:: PROBLEM DETAILS ::
Your answer should be every line with the word "json", copied from the data below.
** RECORDS PROVIDED follows **
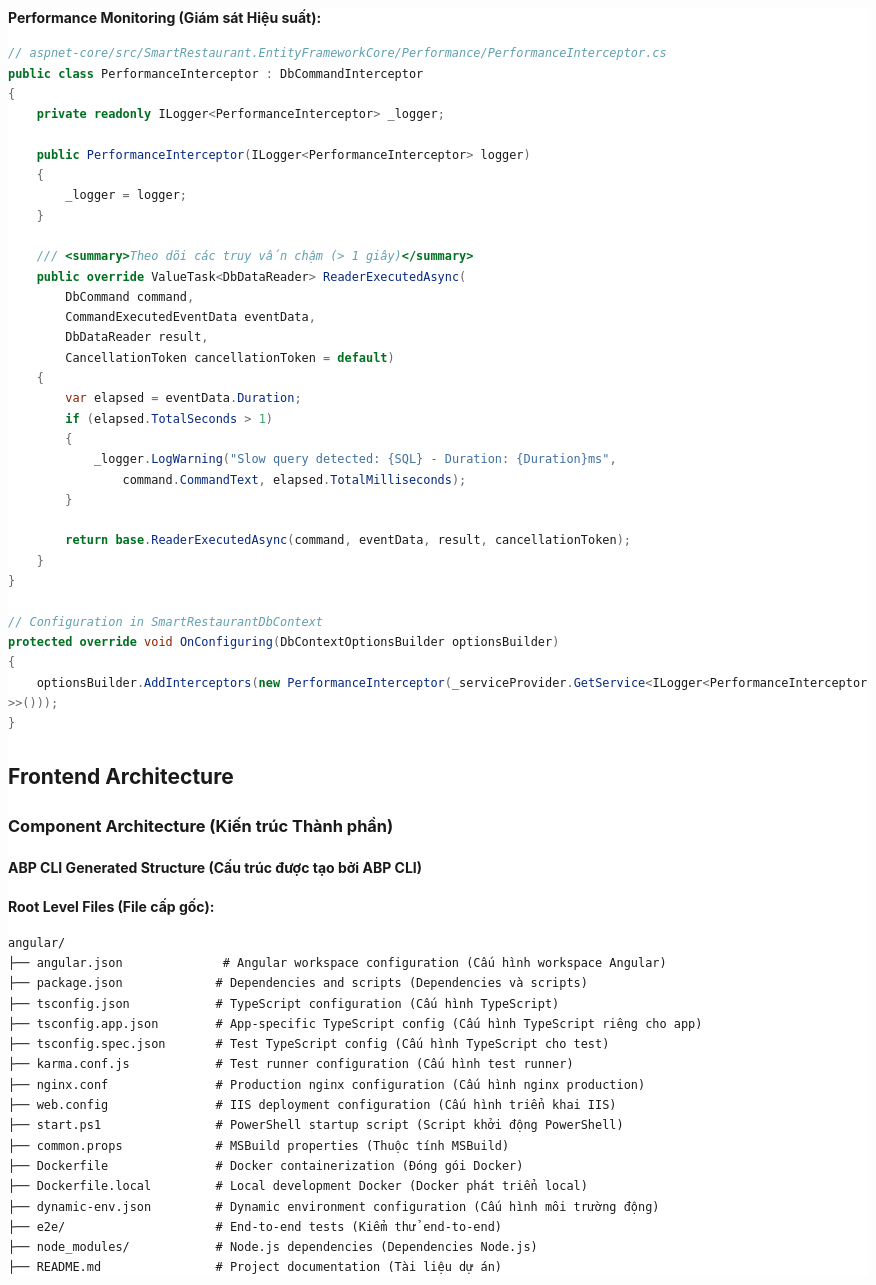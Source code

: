 **Performance Monitoring (Giám sát Hiệu suất):**
```csharp
// aspnet-core/src/SmartRestaurant.EntityFrameworkCore/Performance/PerformanceInterceptor.cs
public class PerformanceInterceptor : DbCommandInterceptor
{
    private readonly ILogger<PerformanceInterceptor> _logger;

    public PerformanceInterceptor(ILogger<PerformanceInterceptor> logger)
    {
        _logger = logger;
    }

    /// <summary>Theo dõi các truy vấn chậm (> 1 giây)</summary>
    public override ValueTask<DbDataReader> ReaderExecutedAsync(
        DbCommand command, 
        CommandExecutedEventData eventData, 
        DbDataReader result, 
        CancellationToken cancellationToken = default)
    {
        var elapsed = eventData.Duration;
        if (elapsed.TotalSeconds > 1)
        {
            _logger.LogWarning("Slow query detected: {SQL} - Duration: {Duration}ms", 
                command.CommandText, elapsed.TotalMilliseconds);
        }
        
        return base.ReaderExecutedAsync(command, eventData, result, cancellationToken);
    }
}

// Configuration in SmartRestaurantDbContext
protected override void OnConfiguring(DbContextOptionsBuilder optionsBuilder)
{
    optionsBuilder.AddInterceptors(new PerformanceInterceptor(_serviceProvider.GetService<ILogger<PerformanceInterceptor>>()));
}
```

## Frontend Architecture

### Component Architecture (Kiến trúc Thành phần)

#### ABP CLI Generated Structure (Cấu trúc được tạo bởi ABP CLI)

**Root Level Files (File cấp gốc):**
```
angular/
├── angular.json              # Angular workspace configuration (Cấu hình workspace Angular)
├── package.json             # Dependencies and scripts (Dependencies và scripts)
├── tsconfig.json            # TypeScript configuration (Cấu hình TypeScript)
├── tsconfig.app.json        # App-specific TypeScript config (Cấu hình TypeScript riêng cho app)
├── tsconfig.spec.json       # Test TypeScript config (Cấu hình TypeScript cho test)
├── karma.conf.js            # Test runner configuration (Cấu hình test runner)
├── nginx.conf               # Production nginx configuration (Cấu hình nginx production)
├── web.config               # IIS deployment configuration (Cấu hình triển khai IIS)
├── start.ps1                # PowerShell startup script (Script khởi động PowerShell)
├── common.props             # MSBuild properties (Thuộc tính MSBuild)
├── Dockerfile               # Docker containerization (Đóng gói Docker)
├── Dockerfile.local         # Local development Docker (Docker phát triển local)
├── dynamic-env.json         # Dynamic environment configuration (Cấu hình môi trường động)
├── e2e/                     # End-to-end tests (Kiểm thử end-to-end)
├── node_modules/            # Node.js dependencies (Dependencies Node.js)
├── README.md                # Project documentation (Tài liệu dự án)
```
** End of RECORDS PROVIDED **
:: RESPONSE BOX ::
├── angular.json              # Angular workspace configuration (Cấu hình workspace Angular)
├── package.json             # Dependencies and scripts (Dependencies và scripts)
├── tsconfig.json            # TypeScript configuration (Cấu hình TypeScript)
├── tsconfig.app.json        # App-specific TypeScript config (Cấu hình TypeScript riêng cho app)
├── tsconfig.spec.json       # Test TypeScript config (Cấu hình TypeScript cho test)
├── dynamic-env.json         # Dynamic environment configuration (Cấu hình môi trường động)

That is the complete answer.